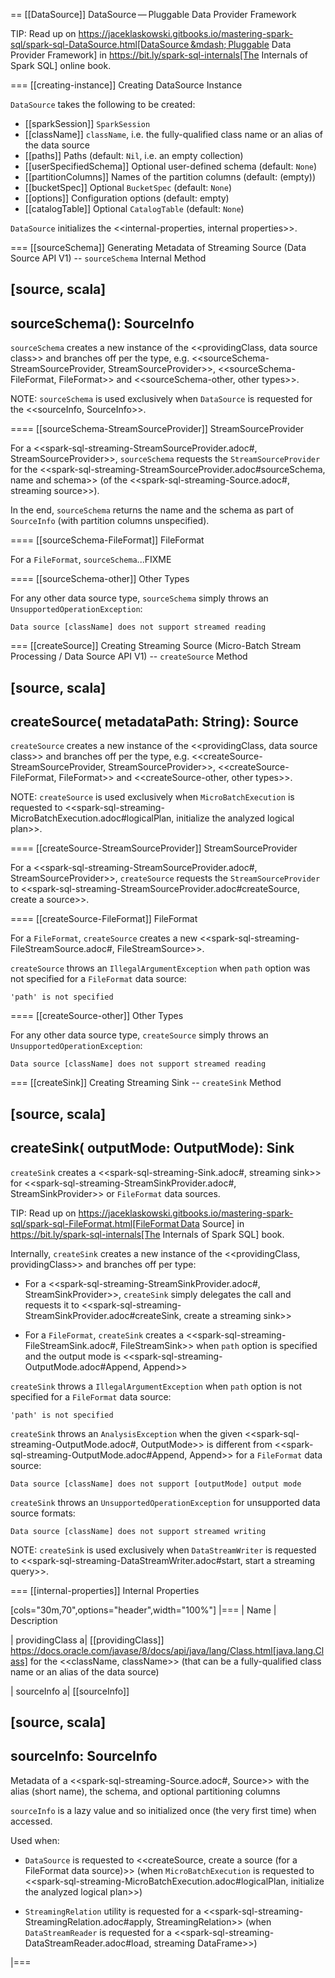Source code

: == [[DataSource]] DataSource — Pluggable Data Provider Framework

TIP: Read up on https://jaceklaskowski.gitbooks.io/mastering-spark-sql/spark-sql-DataSource.html[DataSource &mdash; Pluggable Data Provider Framework]  in https://bit.ly/spark-sql-internals[The Internals of Spark SQL] online book.

=== [[creating-instance]] Creating DataSource Instance

`DataSource` takes the following to be created:

* [[sparkSession]] `SparkSession`
* [[className]] `className`, i.e. the fully-qualified class name or an alias of the data source
* [[paths]] Paths (default: `Nil`, i.e. an empty collection)
* [[userSpecifiedSchema]] Optional user-defined schema (default: `None`)
* [[partitionColumns]] Names of the partition columns (default: (empty))
* [[bucketSpec]] Optional `BucketSpec` (default: `None`)
* [[options]] Configuration options (default: empty)
* [[catalogTable]] Optional `CatalogTable` (default: `None`)

`DataSource` initializes the <<internal-properties, internal properties>>.

=== [[sourceSchema]] Generating Metadata of Streaming Source (Data Source API V1) -- `sourceSchema` Internal Method

[source, scala]
----
sourceSchema(): SourceInfo
----

`sourceSchema` creates a new instance of the <<providingClass, data source class>> and branches off per the type, e.g. <<sourceSchema-StreamSourceProvider, StreamSourceProvider>>, <<sourceSchema-FileFormat, FileFormat>> and <<sourceSchema-other, other types>>.

NOTE: `sourceSchema` is used exclusively when `DataSource` is requested for the <<sourceInfo, SourceInfo>>.

==== [[sourceSchema-StreamSourceProvider]] StreamSourceProvider

For a <<spark-sql-streaming-StreamSourceProvider.adoc#, StreamSourceProvider>>, `sourceSchema` requests the `StreamSourceProvider` for the <<spark-sql-streaming-StreamSourceProvider.adoc#sourceSchema, name and schema>> (of the <<spark-sql-streaming-Source.adoc#, streaming source>>).

In the end, `sourceSchema` returns the name and the schema as part of `SourceInfo` (with partition columns unspecified).

==== [[sourceSchema-FileFormat]] FileFormat

For a `FileFormat`, `sourceSchema`...FIXME

==== [[sourceSchema-other]] Other Types

For any other data source type, `sourceSchema` simply throws an `UnsupportedOperationException`:

```
Data source [className] does not support streamed reading
```

=== [[createSource]] Creating Streaming Source (Micro-Batch Stream Processing / Data Source API V1) -- `createSource` Method

[source, scala]
----
createSource(
  metadataPath: String): Source
----

`createSource` creates a new instance of the <<providingClass, data source class>> and branches off per the type, e.g. <<createSource-StreamSourceProvider, StreamSourceProvider>>, <<createSource-FileFormat, FileFormat>> and <<createSource-other, other types>>.

NOTE: `createSource` is used exclusively when `MicroBatchExecution` is requested to <<spark-sql-streaming-MicroBatchExecution.adoc#logicalPlan, initialize the analyzed logical plan>>.

==== [[createSource-StreamSourceProvider]] StreamSourceProvider

For a <<spark-sql-streaming-StreamSourceProvider.adoc#, StreamSourceProvider>>, `createSource` requests the `StreamSourceProvider` to <<spark-sql-streaming-StreamSourceProvider.adoc#createSource, create a source>>.

==== [[createSource-FileFormat]] FileFormat

For a `FileFormat`, `createSource` creates a new <<spark-sql-streaming-FileStreamSource.adoc#, FileStreamSource>>.

`createSource` throws an `IllegalArgumentException` when `path` option was not specified for a `FileFormat` data source:

```
'path' is not specified
```

==== [[createSource-other]] Other Types

For any other data source type, `createSource` simply throws an `UnsupportedOperationException`:

```
Data source [className] does not support streamed reading
```

=== [[createSink]] Creating Streaming Sink -- `createSink` Method

[source, scala]
----
createSink(
  outputMode: OutputMode): Sink
----

`createSink` creates a <<spark-sql-streaming-Sink.adoc#, streaming sink>> for <<spark-sql-streaming-StreamSinkProvider.adoc#, StreamSinkProvider>> or `FileFormat` data sources.

TIP: Read up on https://jaceklaskowski.gitbooks.io/mastering-spark-sql/spark-sql-FileFormat.html[FileFormat Data Source] in https://bit.ly/spark-sql-internals[The Internals of Spark SQL] book.

Internally, `createSink` creates a new instance of the <<providingClass, providingClass>> and branches off per type:

* For a <<spark-sql-streaming-StreamSinkProvider.adoc#, StreamSinkProvider>>, `createSink` simply delegates the call and requests it to <<spark-sql-streaming-StreamSinkProvider.adoc#createSink, create a streaming sink>>

* For a `FileFormat`, `createSink` creates a <<spark-sql-streaming-FileStreamSink.adoc#, FileStreamSink>> when `path` option is specified and the output mode is <<spark-sql-streaming-OutputMode.adoc#Append, Append>>

`createSink` throws a `IllegalArgumentException` when `path` option is not specified for a `FileFormat` data source:

```
'path' is not specified
```

`createSink` throws an `AnalysisException` when the given <<spark-sql-streaming-OutputMode.adoc#, OutputMode>> is different from <<spark-sql-streaming-OutputMode.adoc#Append, Append>> for a `FileFormat` data source:

```
Data source [className] does not support [outputMode] output mode
```

`createSink` throws an `UnsupportedOperationException` for unsupported data source formats:

```
Data source [className] does not support streamed writing
```

NOTE: `createSink` is used exclusively when `DataStreamWriter` is requested to <<spark-sql-streaming-DataStreamWriter.adoc#start, start a streaming query>>.

=== [[internal-properties]] Internal Properties

[cols="30m,70",options="header",width="100%"]
|===
| Name
| Description

| providingClass
a| [[providingClass]] https://docs.oracle.com/javase/8/docs/api/java/lang/Class.html[java.lang.Class] for the <<className, className>> (that can be a fully-qualified class name or an alias of the data source)

| sourceInfo
a| [[sourceInfo]]

[source, scala]
----
sourceInfo: SourceInfo
----

Metadata of a <<spark-sql-streaming-Source.adoc#, Source>> with the alias (short name), the schema, and optional partitioning columns

`sourceInfo` is a lazy value and so initialized once (the very first time) when accessed.

Used when:

* `DataSource` is requested to <<createSource, create a source (for a FileFormat data source)>> (when `MicroBatchExecution` is requested to <<spark-sql-streaming-MicroBatchExecution.adoc#logicalPlan, initialize the analyzed logical plan>>)

* `StreamingRelation` utility is requested for a <<spark-sql-streaming-StreamingRelation.adoc#apply, StreamingRelation>> (when `DataStreamReader` is requested for a <<spark-sql-streaming-DataStreamReader.adoc#load, streaming DataFrame>>)

|===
+ + + +
→ **WHAT IS REQUIRED**: In the entries above, find the line holding "i.e. the fully-qualified" and the line holding "columns (default: (empty))", then retype exactly those two lines and every line between them, and nothing else.

→ **ANSWER TO THIS TASK**:
* [[className]] `className`, i.e. the fully-qualified class name or an alias of the data source
* [[paths]] Paths (default: `Nil`, i.e. an empty collection)
* [[userSpecifiedSchema]] Optional user-defined schema (default: `None`)
* [[partitionColumns]] Names of the partition columns (default: (empty))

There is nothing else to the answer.